### What the exercise asks
Filter the entries beneath this task, copying only the lines that hold the word "BufferGeometry".

Dataset excerpts:
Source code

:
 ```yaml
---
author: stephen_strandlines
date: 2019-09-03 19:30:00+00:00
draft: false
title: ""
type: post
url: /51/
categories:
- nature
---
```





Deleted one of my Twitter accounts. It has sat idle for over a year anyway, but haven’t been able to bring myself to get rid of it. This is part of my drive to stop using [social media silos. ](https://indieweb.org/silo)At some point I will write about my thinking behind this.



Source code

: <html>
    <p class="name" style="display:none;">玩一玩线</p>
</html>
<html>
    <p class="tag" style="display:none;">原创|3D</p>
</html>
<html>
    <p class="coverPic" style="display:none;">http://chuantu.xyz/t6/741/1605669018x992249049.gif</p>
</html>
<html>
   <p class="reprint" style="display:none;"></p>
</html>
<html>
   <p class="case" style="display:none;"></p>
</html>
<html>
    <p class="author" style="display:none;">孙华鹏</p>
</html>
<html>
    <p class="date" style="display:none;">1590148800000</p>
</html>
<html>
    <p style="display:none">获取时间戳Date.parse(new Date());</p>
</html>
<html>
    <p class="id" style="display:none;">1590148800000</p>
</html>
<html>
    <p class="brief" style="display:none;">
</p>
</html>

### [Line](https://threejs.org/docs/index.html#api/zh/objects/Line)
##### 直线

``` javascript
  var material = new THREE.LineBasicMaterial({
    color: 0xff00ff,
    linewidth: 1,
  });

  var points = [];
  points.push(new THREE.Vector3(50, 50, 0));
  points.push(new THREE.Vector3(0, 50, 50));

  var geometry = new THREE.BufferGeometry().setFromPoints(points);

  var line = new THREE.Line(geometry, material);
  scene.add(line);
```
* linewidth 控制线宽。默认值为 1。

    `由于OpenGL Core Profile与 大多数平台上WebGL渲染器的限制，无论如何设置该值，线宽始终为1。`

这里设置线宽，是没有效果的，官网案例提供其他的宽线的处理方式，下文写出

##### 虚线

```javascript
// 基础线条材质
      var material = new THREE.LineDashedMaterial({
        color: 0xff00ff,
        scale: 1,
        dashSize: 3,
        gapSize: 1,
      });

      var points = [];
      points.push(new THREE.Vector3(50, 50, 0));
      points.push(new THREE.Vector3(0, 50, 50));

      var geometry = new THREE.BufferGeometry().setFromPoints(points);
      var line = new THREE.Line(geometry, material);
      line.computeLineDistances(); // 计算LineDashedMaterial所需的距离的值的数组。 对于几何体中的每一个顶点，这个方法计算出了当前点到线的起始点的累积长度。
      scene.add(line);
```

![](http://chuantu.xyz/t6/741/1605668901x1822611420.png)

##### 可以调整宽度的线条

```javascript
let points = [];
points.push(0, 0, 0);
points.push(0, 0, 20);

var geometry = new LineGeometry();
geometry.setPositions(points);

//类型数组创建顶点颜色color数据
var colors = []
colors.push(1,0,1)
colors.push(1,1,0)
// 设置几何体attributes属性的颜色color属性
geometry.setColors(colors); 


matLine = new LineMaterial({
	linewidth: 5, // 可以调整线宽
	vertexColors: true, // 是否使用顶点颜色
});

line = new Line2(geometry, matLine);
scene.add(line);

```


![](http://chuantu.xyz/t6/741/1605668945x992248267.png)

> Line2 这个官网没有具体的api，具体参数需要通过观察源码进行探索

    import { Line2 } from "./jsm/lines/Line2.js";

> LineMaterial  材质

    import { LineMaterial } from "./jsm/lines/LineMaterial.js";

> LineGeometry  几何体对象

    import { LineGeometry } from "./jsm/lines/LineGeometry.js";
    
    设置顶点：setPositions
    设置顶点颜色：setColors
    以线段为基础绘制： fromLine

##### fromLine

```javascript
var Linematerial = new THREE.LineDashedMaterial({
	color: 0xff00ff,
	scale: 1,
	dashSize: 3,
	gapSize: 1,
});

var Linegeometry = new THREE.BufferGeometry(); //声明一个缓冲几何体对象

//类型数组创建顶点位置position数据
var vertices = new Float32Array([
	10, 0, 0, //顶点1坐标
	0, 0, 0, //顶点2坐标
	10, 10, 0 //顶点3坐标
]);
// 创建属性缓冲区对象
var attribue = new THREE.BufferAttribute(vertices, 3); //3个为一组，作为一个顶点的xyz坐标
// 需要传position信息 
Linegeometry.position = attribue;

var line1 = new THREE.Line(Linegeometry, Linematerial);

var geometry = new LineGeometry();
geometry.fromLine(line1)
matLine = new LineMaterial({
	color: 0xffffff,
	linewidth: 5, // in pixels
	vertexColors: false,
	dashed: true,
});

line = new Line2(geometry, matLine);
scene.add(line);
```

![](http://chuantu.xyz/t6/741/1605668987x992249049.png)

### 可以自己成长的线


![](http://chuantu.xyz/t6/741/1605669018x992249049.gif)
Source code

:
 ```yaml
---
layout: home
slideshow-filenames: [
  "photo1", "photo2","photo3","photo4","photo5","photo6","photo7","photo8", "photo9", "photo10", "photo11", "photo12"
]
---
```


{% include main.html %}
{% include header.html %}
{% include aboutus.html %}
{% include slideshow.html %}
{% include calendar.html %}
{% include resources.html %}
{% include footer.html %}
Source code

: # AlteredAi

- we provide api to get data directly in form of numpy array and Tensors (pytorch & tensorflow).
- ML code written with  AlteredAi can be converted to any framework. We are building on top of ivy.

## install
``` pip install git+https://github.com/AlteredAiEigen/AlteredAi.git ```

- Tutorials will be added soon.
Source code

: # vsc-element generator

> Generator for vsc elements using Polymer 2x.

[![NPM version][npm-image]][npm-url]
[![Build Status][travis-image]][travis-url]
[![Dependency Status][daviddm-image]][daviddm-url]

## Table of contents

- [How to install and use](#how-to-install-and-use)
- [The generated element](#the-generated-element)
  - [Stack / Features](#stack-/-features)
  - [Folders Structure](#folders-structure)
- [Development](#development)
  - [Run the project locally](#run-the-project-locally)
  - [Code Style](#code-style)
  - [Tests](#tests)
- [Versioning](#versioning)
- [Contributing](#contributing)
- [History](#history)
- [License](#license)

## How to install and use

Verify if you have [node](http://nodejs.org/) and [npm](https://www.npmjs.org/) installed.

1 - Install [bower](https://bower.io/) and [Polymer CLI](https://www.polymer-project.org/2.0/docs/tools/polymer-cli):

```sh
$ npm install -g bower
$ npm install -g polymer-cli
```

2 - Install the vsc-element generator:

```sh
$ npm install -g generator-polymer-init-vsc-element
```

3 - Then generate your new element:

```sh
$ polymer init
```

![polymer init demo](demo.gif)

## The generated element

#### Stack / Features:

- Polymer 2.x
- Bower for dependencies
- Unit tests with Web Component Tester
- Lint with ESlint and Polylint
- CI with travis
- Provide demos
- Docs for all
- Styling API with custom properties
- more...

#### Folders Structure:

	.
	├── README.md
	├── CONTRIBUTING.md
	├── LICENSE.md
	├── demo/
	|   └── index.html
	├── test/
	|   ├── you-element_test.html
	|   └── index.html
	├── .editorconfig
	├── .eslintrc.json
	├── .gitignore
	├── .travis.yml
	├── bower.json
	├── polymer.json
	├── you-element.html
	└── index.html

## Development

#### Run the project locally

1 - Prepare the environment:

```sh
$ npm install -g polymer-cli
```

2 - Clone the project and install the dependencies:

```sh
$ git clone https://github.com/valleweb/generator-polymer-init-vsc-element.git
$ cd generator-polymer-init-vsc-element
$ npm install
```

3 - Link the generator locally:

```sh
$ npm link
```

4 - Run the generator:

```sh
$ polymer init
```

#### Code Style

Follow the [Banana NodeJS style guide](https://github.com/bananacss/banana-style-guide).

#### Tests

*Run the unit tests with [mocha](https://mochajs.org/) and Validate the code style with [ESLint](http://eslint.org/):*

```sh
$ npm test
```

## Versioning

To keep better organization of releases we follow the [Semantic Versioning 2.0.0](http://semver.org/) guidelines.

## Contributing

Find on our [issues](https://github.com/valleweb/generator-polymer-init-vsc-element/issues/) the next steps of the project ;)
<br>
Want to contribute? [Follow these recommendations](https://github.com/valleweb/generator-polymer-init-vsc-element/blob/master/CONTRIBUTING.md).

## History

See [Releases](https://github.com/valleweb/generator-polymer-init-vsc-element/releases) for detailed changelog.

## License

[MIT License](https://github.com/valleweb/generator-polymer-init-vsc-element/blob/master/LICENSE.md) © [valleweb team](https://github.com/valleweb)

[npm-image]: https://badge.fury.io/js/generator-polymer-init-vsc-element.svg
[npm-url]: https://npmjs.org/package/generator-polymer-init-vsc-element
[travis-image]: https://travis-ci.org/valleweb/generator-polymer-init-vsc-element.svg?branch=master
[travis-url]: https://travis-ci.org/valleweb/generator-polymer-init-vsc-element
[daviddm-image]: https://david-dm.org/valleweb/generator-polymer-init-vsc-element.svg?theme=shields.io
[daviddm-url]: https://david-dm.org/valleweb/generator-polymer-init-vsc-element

### Output of the exercise
  var geometry = new THREE.BufferGeometry().setFromPoints(points);
      var geometry = new THREE.BufferGeometry().setFromPoints(points);
var Linegeometry = new THREE.BufferGeometry(); //声明一个缓冲几何体对象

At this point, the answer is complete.